OSHA Region: OSHA (Occupational Safety and Health Administration) work practices and enforcement. Region in which site is located. While federal rules and regulations are uniformly applicable, enforcement emphasis and strategies vary among regions. Similar parameters for other countries.
State or province: taxation (various), public utilities commission policies (agency names vary by state), environmental protection and permitting (agency names vary by state), real property laws, financing rules, engineering standards, work safety, building codes, siting, permitting, fuel storage, and other.
Air quality management district: a geographical area defined by state or province with specific applicable standards for permitting and enforcement of federal, state/provincial and district air quality standards.
Emissions site: the designation of a site if it is part of a larger air emissions permit “bubble.” Constraints, coordination, cross referencing to the master permit.
Oil “zone” (if oil used as fuel): the economic delivery area for liquid petroleum fuels. Delivery infrastructure, costs, rules, reliability, supply points (e.g., pipelines, ports or terminals) competitors, constraints.
Propane “zone” (if propane used as fuel): the economic delivery area for other liquid fuels. Delivery infrastructure, costs, rules, reliability, competitors, constraints.
Gaseous fuel “zone”: the economic delivery area for gaseous fuels including byproducts including natural gas, hydrogen or other. Delivery infrastructure, costs, rules, reliability, competitors, constraints.
Electric distribution utility (EDU): the EDU franchise area in which the end user and Site are located. With public utility commission in state sets tariffs, safety, reliability, transmission, distribution, billing, metering, interconnection.
Electric control area: the point on the EDU's grid that the site is located or may have access to transmission, distribution, technical limits.
LMP Node: LMP (locational marginal pricing) node is a point on the EDU's grid that has defined pricing and load serving characteristics within a larger electric control area.
Gas distribution utility (GDU): the regulated distributor of natural gas. GDU franchise area in which the end user and site are located. With public utility commission in state sets tariffs, safety, reliability, transmission, distribution, billing, metering, interconnection.
City gate(s): the points at which the GDU takes delivery of natural gas from an interstate pipeline that will serve the site. Defines fuel delivery, reliability, pipeline costs for transporting fuel, constraints.
GDU distribution point(s): the point(s) on the GDU's system that serve the Site. This point defines the meter number, meter capacity, various meter parameters, and the maximum available natural gas delivery pressure at the Site.
County, parish, township: the political subdivision of the state or province in which the Site is located that defines tax, permitting, engineering, operating codes and standards.
Planning or zoning unit: geographical area defined by state, provincial or political subdivisions with power to review and enforce permitting and siting standards for facilities and various rule making authority which has authority for the site.
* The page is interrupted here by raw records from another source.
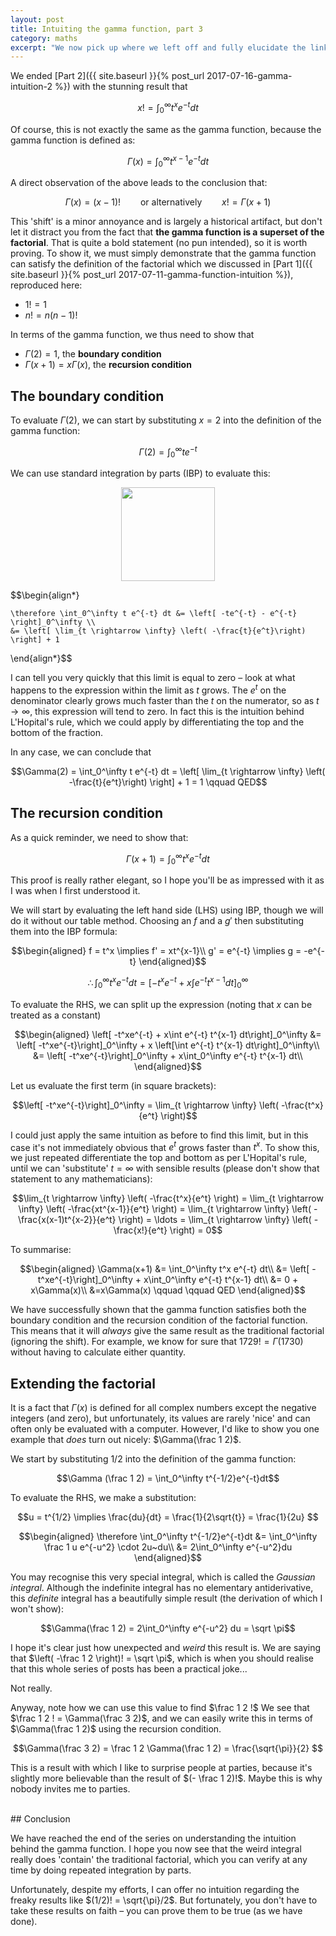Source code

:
 ```yaml
---
layout: post
title: Intuiting the gamma function, part 3
category: maths
excerpt: "We now pick up where we left off and fully elucidate the link between the factorial and the gamma function."
---
```


We ended [Part 2]({{ site.baseurl }}{% post_url 2017-07-16-gamma-intuition-2 %}) with the stunning result that 

$$x! = \int_0^\infty t^x e^{-t}dt$$

Of course, this is not exactly the same as the gamma function, because the gamma function is defined as:

$$ \Gamma (x) = \int_0^\infty t^{x-1}e^{-t} dt $$

A direct observation of the above leads to the conclusion that:

$$\Gamma (x) = (x-1)! \qquad \text{or alternatively} \qquad x! = \Gamma (x+1)$$

This 'shift' is a minor annoyance and is largely a historical artifact, but don't let it distract you from the fact that **the gamma function is a superset of the factorial**. That is quite a bold statement (no pun intended), so it is worth proving. To show it, we must simply demonstrate that the gamma function can satisfy the definition of the factorial which we discussed in [Part 1]({{ site.baseurl }}{% post_url 2017-07-11-gamma-function-intuition %}), reproduced here:

- $1! = 1$
- $n! = n(n-1)!$

In terms of the gamma function, we thus need to show that

- $\Gamma (2) = 1$, the **boundary condition**
- $\Gamma (x+1) = x \Gamma (x)$, the **recursion condition**

## The boundary condition

To evaluate $\Gamma(2)$, we can start by substituting $x=2$ into the definition of the gamma function:

$$\Gamma(2) = \int_0^\infty te^{-t}$$

We can use standard integration by parts (IBP) to evaluate this:

<center>
<img src="{{ site.imageurl }}ttable.png" style="width:150px;"/>
</center>


$$\begin{align*}

    \therefore \int_0^\infty t e^{-t} dt &= \left[ -te^{-t} - e^{-t} \right]_0^\infty \\
    &= \left[ \lim_{t \rightarrow \infty} \left( -\frac{t}{e^t}\right) \right] + 1
 \end{align*}$$
 
I can tell you very quickly that this limit is equal to zero – look at what happens to the expression within the limit as $t$ grows. The $e^t$ on the denominator clearly grows much faster than the $t$ on the numerator, so as $t \rightarrow \infty$, this expression will tend to zero. In fact this is the intuition behind L'Hopital's rule, which we could apply by differentiating the top and the bottom of the fraction. 

In any case, we can conclude that

$$\Gamma(2) = \int_0^\infty t e^{-t} dt =  \left[ \lim_{t \rightarrow \infty} \left( -\frac{t}{e^t}\right) \right] + 1 = 1 \qquad QED$$
 
## The recursion condition

As a quick reminder, we need to show that:

$$\Gamma(x+1) = \int_0^\infty t^x e^{-t}dt$$

This proof is really rather elegant, so I hope you'll be as impressed with it as I was when I first understood it. 

We will start by evaluating the left hand side (LHS) using IBP, though we will do it without our table method. Choosing an $f$ and a $g'$ then substituting them into the IBP formula: 

$$\begin{aligned}
    f = t^x \implies f' = xt^{x-1}\\
    g' = e^{-t} \implies g = -e^{-t}
\end{aligned}$$

$$\therefore \int_0^\infty t^x e^{-t} dt = \left[ -t^xe^{-t} + x\int e^{-t} t^{x-1} dt\right]_0^\infty$$

To evaluate the RHS, we can split up the expression (noting that *x* can be treated as a constant)

$$\begin{aligned}
    \left[ -t^xe^{-t} + x\int e^{-t} t^{x-1} dt\right]_0^\infty &= \left[ -t^xe^{-t}\right]_0^\infty + x \left[\int e^{-t} t^{x-1} dt\right]_0^\infty\\
    &= \left[ -t^xe^{-t}\right]_0^\infty + x\int_0^\infty e^{-t} t^{x-1} dt\\
\end{aligned}$$

Let us evaluate the first term (in square brackets):

$$\left[ -t^xe^{-t}\right]_0^\infty = \lim_{t \rightarrow \infty} \left( -\frac{t^x}{e^t} \right)$$

I could just apply the same intuition as before to find this limit, but in this case it's not immediately obvious that $e^t$ grows faster than $t^x$. To show this, we just repeated differentiate the top and bottom as per L'Hopital's rule, until we can 'substitute' $t = \infty$ with sensible results (please don't show that statement to any mathematicians):

$$\lim_{t \rightarrow \infty} \left( -\frac{t^x}{e^t} \right) = \lim_{t \rightarrow \infty} \left( -\frac{xt^{x-1}}{e^t} \right) =  \lim_{t \rightarrow \infty} \left( -\frac{x(x-1)t^{x-2}}{e^t} \right) = \ldots = \lim_{t \rightarrow \infty} \left( -\frac{x!}{e^t} \right) = 0$$

To summarise:

$$\begin{aligned}
    \Gamma(x+1) &= \int_0^\infty t^x e^{-t} dt\\
    &= \left[ -t^xe^{-t}\right]_0^\infty + x\int_0^\infty e^{-t} t^{x-1} dt\\
    &= 0 + x\Gamma(x)\\
    &=x\Gamma(x) \qquad \qquad  QED
\end{aligned}$$
  
We have successfully shown that the gamma function satisfies both the boundary condition and the recursion condition of the factorial function. This means that it will *always* give the same result as the traditional factorial (ignoring the shift). For example, we know for sure that $1729! = \Gamma(1730)$ without having to calculate either quantity. 

## Extending the factorial

It is a fact that $\Gamma(x)$ is defined for all complex numbers except the negative integers (and zero), but unfortunately, its values are rarely 'nice' and can often only be evaluated with a computer. However, I'd like to show you one example that *does* turn out nicely: $\Gamma(\frac 1 2)$. 

We start by substituting 1/2 into the definition of the gamma function:

$$\Gamma (\frac 1 2) = \int_0^\infty t^{-1/2}e^{-t}dt$$

To evaluate the RHS, we make a substitution: 

$$u = t^{1/2} \implies \frac{du}{dt} = \frac{1}{2\sqrt{t}} = \frac{1}{2u} $$

$$\begin{aligned}
    \therefore \int_0^\infty t^{-1/2}e^{-t}dt &= \int_0^\infty \frac 1 u e^{-u^2} \cdot 2u~du\\
    &= 2\int_0^\infty e^{-u^2}du
\end{aligned}$$

You may recognise this very special integral, which is called the *Gaussian integral*. Although the indefinite integral has no elementary antiderivative, this *definite* integral has a beautifully simple result (the derivation of which I won't show):

$$\Gamma(\frac 1 2) = 2\int_0^\infty e^{-u^2} du = \sqrt \pi$$

I hope it's clear just how unexpected and *weird* this result is. We are saying that $\left( -\frac 1 2 \right)! = \sqrt \pi$, which is when you should realise that this whole series of posts has been a practical joke...

Not really. 

Anyway, note how we can use this value to find $\frac 1 2 !$ We see that $\frac 1 2 ! = \Gamma(\frac 3 2)$, and we can easily write this in terms of $\Gamma(\frac 1 2)$ using the recursion condition. 

$$\Gamma(\frac 3 2) = \frac 1 2 \Gamma(\frac 1 2) = \frac{\sqrt{\pi}}{2} $$

This is a result with which I like to surprise people at parties, because it's slightly more believable than the result of $(- \frac 1 2)!$. Maybe this is why nobody invites me to parties. 

<br />
## Conclusion

We have reached the end of the series on understanding the intuition behind the gamma function. I hope you now see that the weird integral really does 'contain' the traditional factorial, which you can verify at any time by doing repeated integration by parts. 

Unfortunately, despite my efforts, I can offer no intuition regarding the freaky results like $(1/2)! = \sqrt{\pi}/2$. But fortunately, you don't have to take these results on faith – you can prove them to be true (as we have done). 
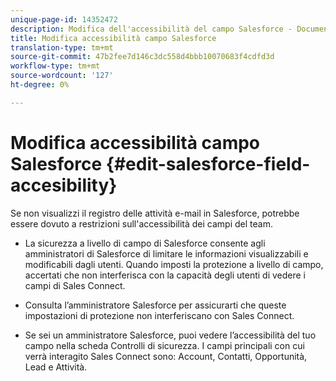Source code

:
 ```yaml
---
unique-page-id: 14352472
description: Modifica dell'accessibilità del campo Salesforce - Documenti Marketo - Documentazione del prodotto
title: Modifica accessibilità campo Salesforce
translation-type: tm+mt
source-git-commit: 47b2fee7d146c3dc558d4bbb10070683f4cdfd3d
workflow-type: tm+mt
source-wordcount: '127'
ht-degree: 0%

---
```



# Modifica accessibilità campo Salesforce {#edit-salesforce-field-accesibility}

Se non visualizzi il registro delle attività e-mail in Salesforce, potrebbe essere dovuto a restrizioni sull&#39;accessibilità dei campi del team.

* La sicurezza a livello di campo di Salesforce consente agli amministratori di Salesforce di limitare le informazioni visualizzabili e modificabili dagli utenti. Quando imposti la protezione a livello di campo, accertati che non interferisca con la capacità degli utenti di vedere i campi di Sales Connect.

* Consulta l’amministratore Salesforce per assicurarti che queste impostazioni di protezione non interferiscano con Sales Connect.

* Se sei un amministratore Salesforce, puoi vedere l’accessibilità del tuo campo nella scheda Controlli di sicurezza. I campi principali con cui verrà interagito Sales Connect sono: Account, Contatti, Opportunità, Lead e Attività.

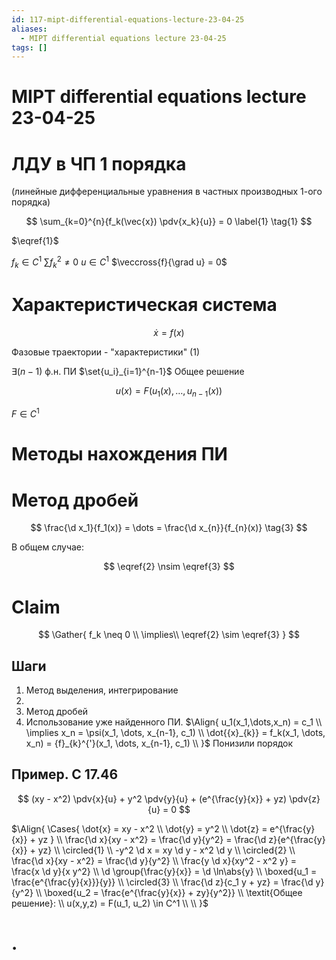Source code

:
```yaml
---
id: 117-mipt-differential-equations-lecture-23-04-25
aliases:
  - MIPT differential equations lecture 23-04-25
tags: []
---
```


# MIPT differential equations lecture 23-04-25

# ЛДУ в ЧП 1 порядка

(линейные дифференциальные уравнения в частных производных 1-ого порядка)

$$
\sum_{k=0}^{n}{f_k(\vec{x}) \pdv{x_k}{u}} = 0
\label{1}
\tag{1}
$$

$\eqref{1}$

$f_k \in C^1$
$\sum f_k^2 \neq 0$
$u \in C^1$
$\veccross{f}{\grad u} = 0$

# Характеристическая система

$$
\dot{x} = f(x)
\tag{2}
\label{2}
$$

Фазовые траектории - "характеристики" (1)

$\exists (n-1)$ ф.н. ПИ $\set{u_i}_{i=1}^{n-1}$
Общее решение

$$
u(x) = F(u_1(x), \ldots, u_{n-1}(x))
$$

$F \in C^1$

# Методы нахождения ПИ

# Метод дробей

$$
\frac{\d x_1}{f_1(x)} = \dots = \frac{\d x_{n}}{f_{n}(x)}
\tag{3}
$$

В общем случае:

$$
\eqref{2} \nsim \eqref{3}
$$

# Claim

$$
\Gather{
f_k \neq 0 \\
\implies\\
\eqref{2} \sim \eqref{3}
}
$$

## Шаги

1. Метод выделения, интегрирование
2.
3. Метод дробей
4. Использование уже найденного ПИ.
   $\Align{
u_1(x_1,\dots,x_n) = c_1 \\
\implies x_n = \psi(x_1, \dots, x_{n-1}, c_1) \\
\dot{{x}_{k}} = f_k(x_1, \dots, x_n) = {f}_{k}^{'}(x_1, \dots, x_{n-1}, c_1) \\
}$
   Понизили порядок

## Пример. C 17.46

$$
(xy - x^2) \pdv{x}{u} + y^2 \pdv{y}{u} + (e^{\frac{y}{x}} + yz) \pdv{z}{u} = 0
$$

$\Align{
\Cases{
\dot{x} = xy - x^2 \\
\dot{y} = y^2 \\
\dot{z} = e^{\frac{y}{x}} + yz
} \\
\frac{\d x}{xy - x^2} = \frac{\d y}{y^2} = \frac{\d z}{e^{\frac{y}{x}} + yz} \\
\circled{1} \\
-y^2 \d x = xy \d y - x^2 \d y \\
\circled{2} \\
\frac{\d x}{xy - x^2} = \frac{\d y}{y^2} \\
\frac{y \d x}{xy^2 - x^2 y} = \frac{x \d y}{x y^2} \\
\d \group{\frac{y}{x}} = \d \ln\abs{y} \\
\boxed{u_1 = \frac{e^{\frac{y}{x}}}{y}} \\
\circled{3} \\
\frac{\d z}{c_1 y + yz} = \frac{\d y}{y^2} \\
\boxed{u_2 = \frac{e^{\frac{y}{x}} + zy}{y^2}} \\
\textit{Общее решение}: \\
u(x,y,z) = F(u_1, u_2) \in C^1 \\
\\
}$

# .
For example, California has a large number of these local units that do not always correspond line-for-line with other political boundaries.
City or town: work rules, permitting, tax, engineering, building codes, electrical codes, fire codes and standards, public health standards, operating ordinances, siting and permitting.
Tax district: state, county or town defined geographic areas for taxation of assets, property, sales, etc. in which the site is located.
While only certain preferred embodiments and features of the invention have been illustrated and described herein, many modifications and changes will occur to those skilled in the art. It is, therefore, to be understood that the appended claims are intended to cover all such modifications and changes as fall within the range of equivalents and understanding of the invention.